*** Opening Material provided ***

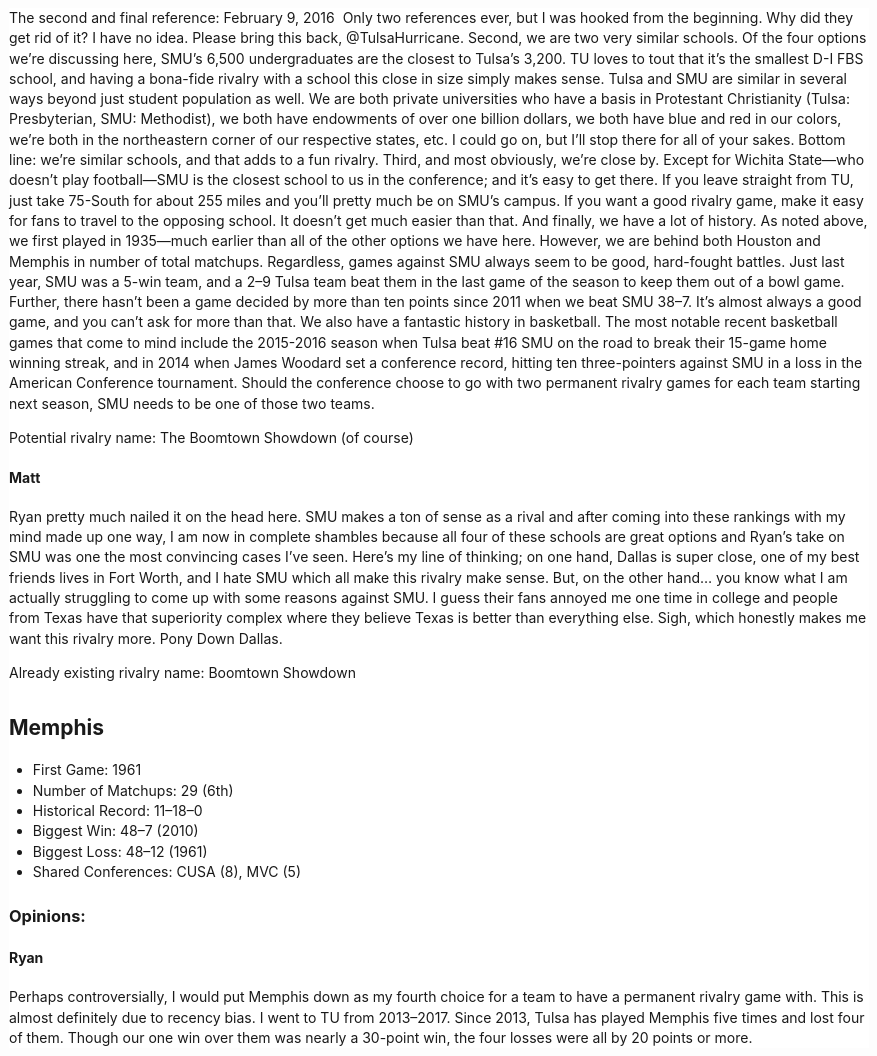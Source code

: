 The second and final reference: February 9, 2016
![]()
Only two references ever, but I was hooked from the beginning. Why did they get rid of it? I have no idea. Please bring this back, @TulsaHurricane.
Second, we are two very similar schools. Of the four options we’re discussing here, SMU’s 6,500 undergraduates are the closest to Tulsa’s 3,200. TU loves to tout that it’s the smallest D-I FBS school, and having a bona-fide rivalry with a school this close in size simply makes sense. 
Tulsa and SMU are similar in several ways beyond just student population as well. We are both private universities who have a basis in Protestant Christianity (Tulsa: Presbyterian, SMU: Methodist), we both have endowments of over one billion dollars, we both have blue and red in our colors, we’re both in the northeastern corner of our respective states, etc. I could go on, but I’ll stop there for all of your sakes. Bottom line: we’re similar schools, and that adds to a fun rivalry.
Third, and most obviously, we’re close by. Except for Wichita State—who doesn’t play football—SMU is the closest school to us in the conference; and it’s easy to get there. If you leave straight from TU, just take 75-South for about 255 miles and you’ll pretty much be on SMU’s campus. If you want a good rivalry game, make it easy for fans to travel to the opposing school. It doesn’t get much easier than that.
And finally, we have a lot of history. As noted above, we first played in 1935—much earlier than all of the other options we have here. However, we are behind both Houston and Memphis in number of total matchups. Regardless, games against SMU always seem to be good, hard-fought battles. Just last year, SMU was a 5-win team, and a 2–9 Tulsa team beat them in the last game of the season to keep them out of a bowl game. 
Further, there hasn’t been a game decided by more than ten points since 2011 when we beat SMU 38–7. It’s almost always a good game, and you can’t ask for more than that. We also have a fantastic history in basketball. The most notable recent basketball games that come to mind include the 2015-2016 season when Tulsa beat #16 SMU on the road to break their 15-game home winning streak, and in 2014 when James Woodard set a conference record, hitting ten three-pointers against SMU in a loss in the American Conference tournament.
Should the conference choose to go with two permanent rivalry games for each team starting next season, SMU needs to be one of those two teams.
  

Potential rivalry name: The Boomtown Showdown (of course)

#### Matt
Ryan pretty much nailed it on the head here. SMU makes a ton of sense as a rival and after coming into these rankings with my mind made up one way, I am now in complete shambles because all four of these schools are great options and Ryan’s take on SMU was one the most convincing cases I’ve seen. 
Here’s my line of thinking; on one hand, Dallas is super close, one of my best friends lives in Fort Worth, and I hate SMU which all make this rivalry make sense. But, on the other hand… you know what I am actually struggling to come up with some reasons against SMU. I guess their fans annoyed me one time in college and people from Texas have that superiority complex where they believe Texas is better than everything else. Sigh, which honestly makes me want this rivalry more. Pony Down Dallas.
  

Already existing rivalry name: Boomtown Showdown

## Memphis
- First Game: 1961
- Number of Matchups: 29 (6th)
- Historical Record: 11–18–0
- Biggest Win: 48–7 (2010)
- Biggest Loss: 48–12 (1961)
- Shared Conferences: CUSA (8), MVC (5)
### Opinions:
#### Ryan
Perhaps controversially, I would put Memphis down as my fourth choice for a team to have a permanent rivalry game with. This is almost definitely due to recency bias. I went to TU from 2013–2017. Since 2013, Tulsa has played Memphis five times and lost four of them. Though our one win over them was nearly a 30-point win, the four losses were all by 20 points or more.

*** Closing Material provided ***

_The task_
Reproduce each line of the data containing the word "permanent".

_Exercise result_
Should the conference choose to go with two permanent rivalry games for each team starting next season, SMU needs to be one of those two teams.
Perhaps controversially, I would put Memphis down as my fourth choice for a team to have a permanent rivalry game with. This is almost definitely due to recency bias. I went to TU from 2013–2017. Since 2013, Tulsa has played Memphis five times and lost four of them. Though our one win over them was nearly a 30-point win, the four losses were all by 20 points or more.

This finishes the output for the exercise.